* [Task directions]:
Your answer should consist of all lines in the listing that hold the word "plugin".

* [Extracted data]:
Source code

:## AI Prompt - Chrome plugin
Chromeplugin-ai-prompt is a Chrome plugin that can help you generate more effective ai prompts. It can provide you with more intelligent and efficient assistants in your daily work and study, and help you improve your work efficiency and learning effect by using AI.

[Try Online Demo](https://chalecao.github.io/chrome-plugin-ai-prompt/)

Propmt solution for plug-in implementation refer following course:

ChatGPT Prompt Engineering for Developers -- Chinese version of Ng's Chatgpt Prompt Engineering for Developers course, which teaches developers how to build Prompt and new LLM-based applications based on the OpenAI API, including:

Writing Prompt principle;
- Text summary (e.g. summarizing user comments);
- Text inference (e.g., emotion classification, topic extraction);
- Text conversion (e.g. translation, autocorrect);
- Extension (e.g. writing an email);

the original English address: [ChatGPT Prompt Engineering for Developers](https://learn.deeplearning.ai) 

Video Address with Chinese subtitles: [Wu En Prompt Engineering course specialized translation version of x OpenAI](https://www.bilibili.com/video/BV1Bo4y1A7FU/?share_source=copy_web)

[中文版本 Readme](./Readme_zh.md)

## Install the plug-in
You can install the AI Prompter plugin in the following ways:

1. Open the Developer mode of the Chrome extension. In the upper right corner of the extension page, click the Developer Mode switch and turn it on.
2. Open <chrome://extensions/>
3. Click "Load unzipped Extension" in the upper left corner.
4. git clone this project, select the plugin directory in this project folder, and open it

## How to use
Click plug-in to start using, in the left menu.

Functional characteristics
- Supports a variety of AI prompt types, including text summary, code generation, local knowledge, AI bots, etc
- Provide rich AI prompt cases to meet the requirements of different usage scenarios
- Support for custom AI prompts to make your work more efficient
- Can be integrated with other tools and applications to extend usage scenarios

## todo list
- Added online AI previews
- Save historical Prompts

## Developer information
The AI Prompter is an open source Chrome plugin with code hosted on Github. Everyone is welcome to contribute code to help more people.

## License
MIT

* [Your solution]:
:## AI Prompt - Chrome plugin
Chromeplugin-ai-prompt is a Chrome plugin that can help you generate more effective ai prompts. It can provide you with more intelligent and efficient assistants in your daily work and study, and help you improve your work efficiency and learning effect by using AI.
[Try Online Demo](https://chalecao.github.io/chrome-plugin-ai-prompt/)
You can install the AI Prompter plugin in the following ways:
4. git clone this project, select the plugin directory in this project folder, and open it
The AI Prompter is an open source Chrome plugin with code hosted on Github. Everyone is welcome to contribute code to help more people.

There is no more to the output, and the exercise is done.